A spoonie can refer to any individual who suffers from a chronic illness.
The term originated from a post written by Christine Miserandino entitled The Spoon Theory.
Miserandino hypothetically measures her ability to carry out daily tasks by counting spoons, to show that while sometimes she has an abundance of spoons, other times she comes up short. (If you haven’t read the post yet, it is definitely worth checking out.) Since that post, “spoonie” and “#spoonie” have been used on sites like tumblr, to connect people living with chronic illnesses.
Chronic illnesses can range from fibromyalgia to Lupus or chronic Lyme disease, to name just a few examples.
These illnesses are often invisible; to most people, spoonies may appear healthy and able-bodied, especially when they are young. The daily feeling of being invisible can be one of the most challenging parts of being a spoonie.
After a certain point in any relationship, one might decide whether to “come out” and reveal their medical condition.
Very recently, I’ve gotten in the habit of making my illness as public as possible. (Clearly, since I’m writing this blog post!)
But until a few weeks ago, I would go about my daily activities — going to class, attending club meetings, hanging out with friends, without mentioning (or downplaying) my physical discomfort.
I have a form of chronic migraine that takes the shape of a constant, daily headache, one that’s been around for over two years now.
I’ve also got chronic subjective dizziness and chronic fatigue syndrome. As you might imagine, telling my story can be exhausting.
I am constantly debating between outing myself and flying under the radar.
But you don’t look sick!
If I am upfront about my illness, I run the risk of being emotionally triggered by people’s reactions.
Hearing “have you seen a doctor about this?” or “have you tried x?” or “you don’t look sick!” can get pretty old.

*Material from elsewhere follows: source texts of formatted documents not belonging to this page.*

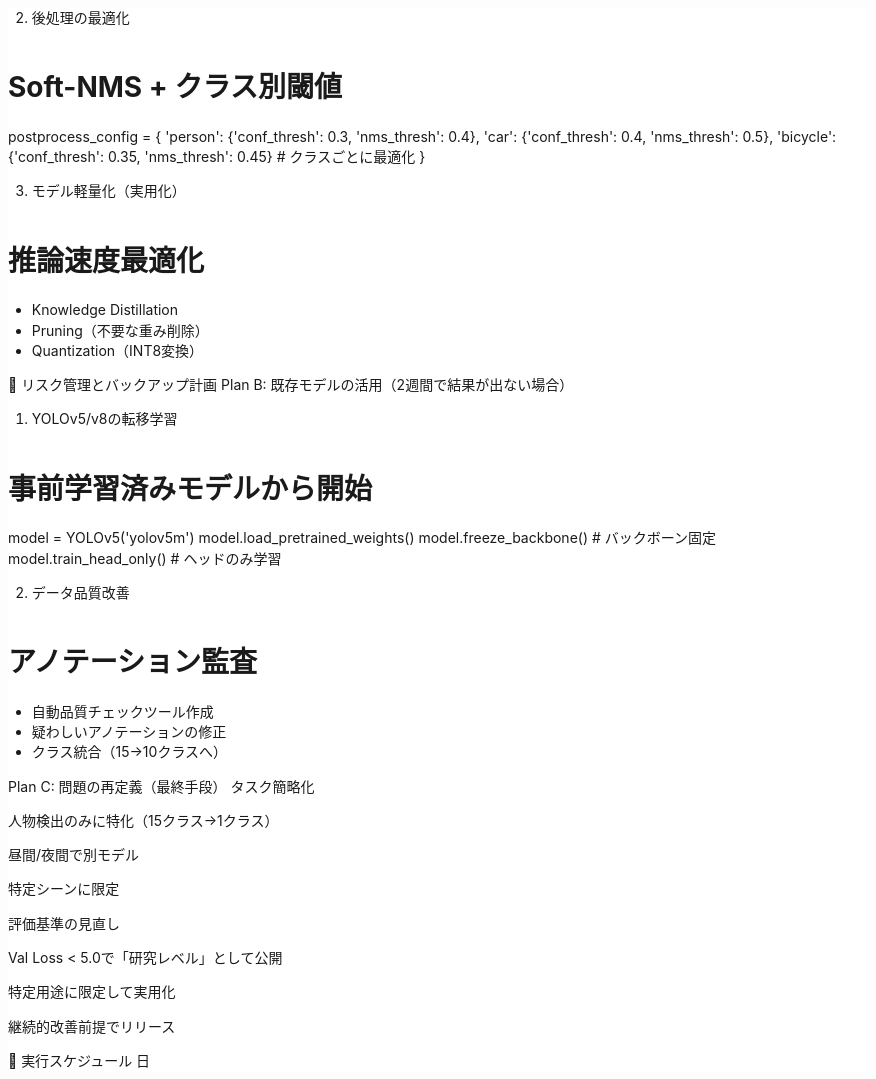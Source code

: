 2. 後処理の最適化
# Soft-NMS + クラス別閾値
postprocess_config = {
    'person': {'conf_thresh': 0.3, 'nms_thresh': 0.4},
    'car': {'conf_thresh': 0.4, 'nms_thresh': 0.5},
    'bicycle': {'conf_thresh': 0.35, 'nms_thresh': 0.45}
    # クラスごとに最適化
}

3. モデル軽量化（実用化）
# 推論速度最適化
- Knowledge Distillation
- Pruning（不要な重み削除）
- Quantization（INT8変換）

🚨 リスク管理とバックアップ計画
Plan B: 既存モデルの活用（2週間で結果が出ない場合）
1. YOLOv5/v8の転移学習
# 事前学習済みモデルから開始
model = YOLOv5('yolov5m')
model.load_pretrained_weights()
model.freeze_backbone()  # バックボーン固定
model.train_head_only()  # ヘッドのみ学習

2. データ品質改善
# アノテーション監査
- 自動品質チェックツール作成
- 疑わしいアノテーションの修正
- クラス統合（15→10クラスへ）

Plan C: 問題の再定義（最終手段）
タスク簡略化

人物検出のみに特化（15クラス→1クラス）

昼間/夜間で別モデル

特定シーンに限定

評価基準の見直し

Val Loss < 5.0で「研究レベル」として公開

特定用途に限定して実用化

継続的改善前提でリリース

📅 実行スケジュール
日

Everyone is coming from a good place, and naturally, most people want to help.
But what they typically do not realize is that self-described spoonies often see doctors every week, sometimes every day.

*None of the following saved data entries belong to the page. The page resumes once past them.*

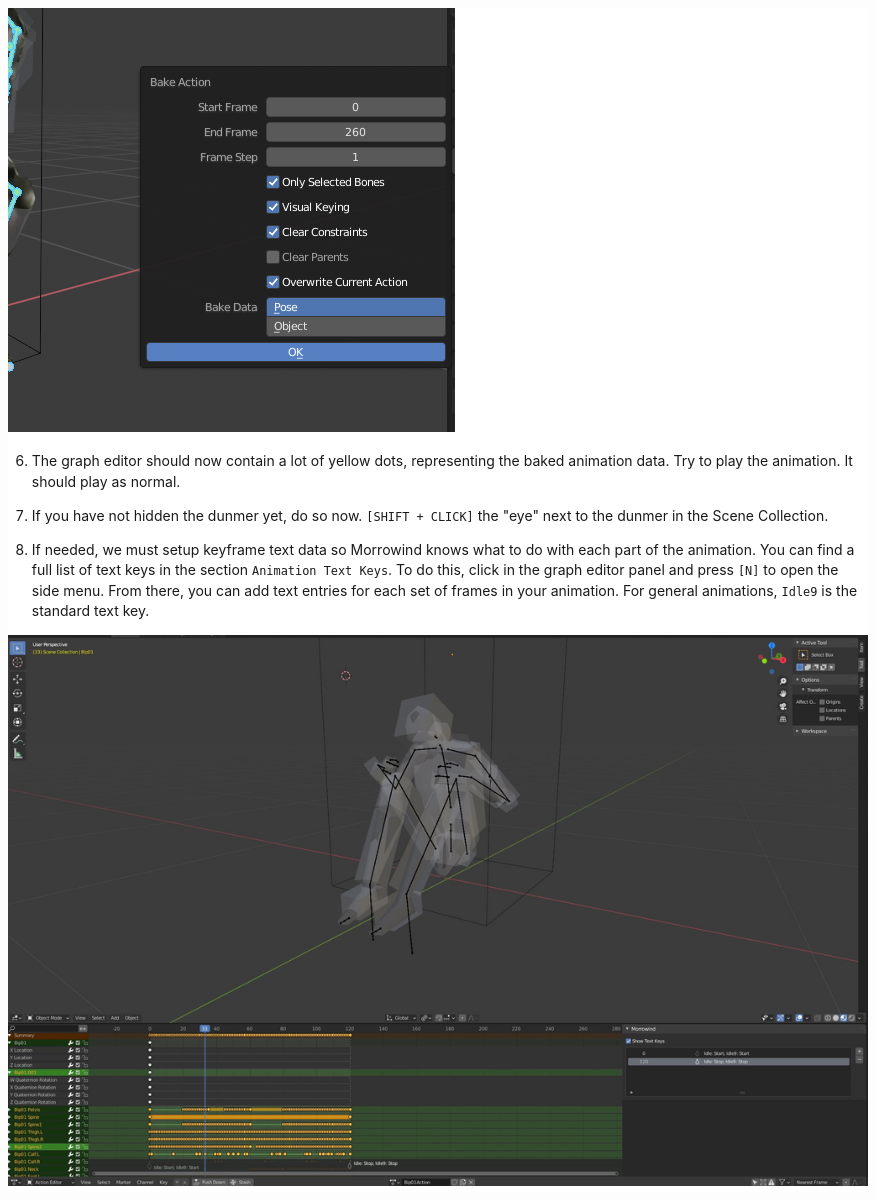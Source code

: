 ![Bake Action.](./images/bake-action.png)

6. The graph editor should now contain a lot of yellow dots, representing the baked animation data. Try to play the animation. It should play as normal.

7. If you have not hidden the dunmer yet, do so now. `[SHIFT + CLICK]` the "eye" next to the dunmer in the Scene Collection.

8. If needed, we must setup keyframe text data so Morrowind knows what to do with each part of the animation. You can find a full list of text keys in the section `Animation Text Keys`. To do this, click in the graph editor panel and press `[N]` to open the side menu. From there, you can add text entries for each set of frames in your animation. For general animations, `Idle9` is the standard text key.

![Text Keys.](./images/text-keys.png)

And sometimes they try everything.
But then there are the people who respond with genuine compassion and support.
These people include the wonderful friends who say, “You are so strong,” or ask if there is anything they can do to help.
Spoonies likely do not out themselves for pity, but often it is for the sake of convenience.
If I bail on plans last minute, or if I’m particularly quiet some days, I do not need to come up with excuses.
I can also start asking for help when I need it, without re-explaining everything.
I just want to be invisible
Of course, there are times when I remain invisible. Unless I wear a t-shirt that says, “Hi! I’m in constant pain!” then I don’t think that person at the coffee shop will know.
To them, I’m just another girl ordering an iced latte. Chronic pain or illness is just one kind of invisibility.
If I were gay or non-binary, I would face a whole different set of obstacles that I cannot speak to personally.
But I can play the part of an able-bodied person for a short amount of time — say, the time it takes to finish my coffee — much like another individual may be able to “pass” as straight, cis, etc.
Coming out allows one to shift from invisible to visible in a culture of assumed social norms.
When I reveal my illness, I expose a piece of my identity.
Of course, I am hopeful that my pain will not be with me for the rest of my life and am beyond grateful for the pain-free moments.
I feel incredibly lucky to have such amazing friends and family, who remind me that I am more than the pain.
But for now, anyway, I am still a spoonie.